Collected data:
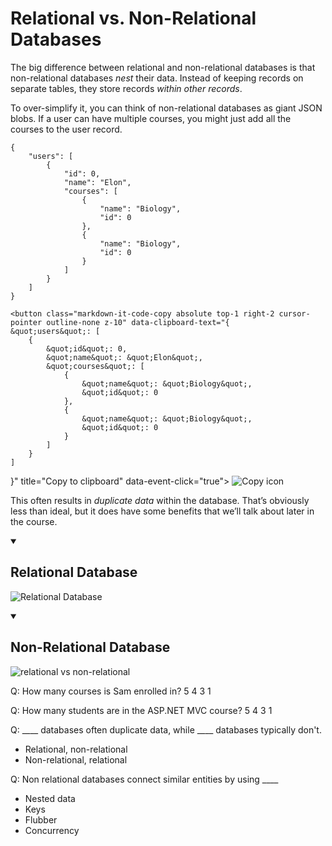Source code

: <div class="viewer p-4"><h1>Relational vs. Non-Relational Databases</h1>
<p>The big difference between relational and non-relational databases is that non-relational databases <em>nest</em> their data. Instead of keeping records on separate tables, they store records <em>within other records</em>.</p>
<p>To over-simplify it, you can think of non-relational databases as giant JSON blobs. If a user can have multiple courses, you might just add all the courses to the user record.</p>

<div style="position: relative">
	<pre class="language-json" tabindex="0"><code class="language-json">{
    "users": [
        {
            "id": 0,
            "name": "Elon",
            "courses": [
                {
                    "name": "Biology",
                    "id": 0
                },
                {
                    "name": "Biology",
                    "id": 0
                }
            ]
        }
    ]
}
</code></pre>

	<button class="markdown-it-code-copy absolute top-1 right-2 cursor-pointer outline-none z-10" data-clipboard-text="{
    &quot;users&quot;: [
        {
            &quot;id&quot;: 0,
            &quot;name&quot;: &quot;Elon&quot;,
            &quot;courses&quot;: [
                {
                    &quot;name&quot;: &quot;Biology&quot;,
                    &quot;id&quot;: 0
                },
                {
                    &quot;name&quot;: &quot;Biology&quot;,
                    &quot;id&quot;: 0
                }
            ]
        }
    ]
}" title="Copy to clipboard" data-event-click="true">
    <img src="/img/copy_icon.svg" alt="Copy icon" class="display-block w-6 h-6 m-1 focus:opacity-50">
  </button>
</div>
<p>This often results in <em>duplicate data</em> within the database. That’s obviously less than ideal, but it does have some benefits that we’ll talk about later in the course.</p>
<details open="">
<summary>
<h2>Relational Database</h2>
</summary>
<p><img src="https://storage.googleapis.com/qvault-webapp-dynamic-assets/course_assets/Ogx4ICa.jpg" alt="Relational Database"></p>
</details>
<details open="">
<summary>
<h2>Non-Relational Database</h2>
</summary>
<p><img src="https://storage.googleapis.com/qvault-webapp-dynamic-assets/course_assets/36gbplf.jpeg" alt="relational vs non-relational"></p>
</details>
</div>

Q: How many courses is Sam enrolled in?
5
4
3
1

Q: How many students are in the ASP.NET MVC course?
5
4
3
1


Q: ____ databases often duplicate data, while ____ databases typically don't.
- Relational, non-relational
- Non-relational, relational


Q: Non relational databases connect similar entities by using ____
- Nested data
- Keys
- Flubber
- Concurrency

*Try it*. Tell how many lines above include "duplicate", and add no other text.

*Written answer*. 2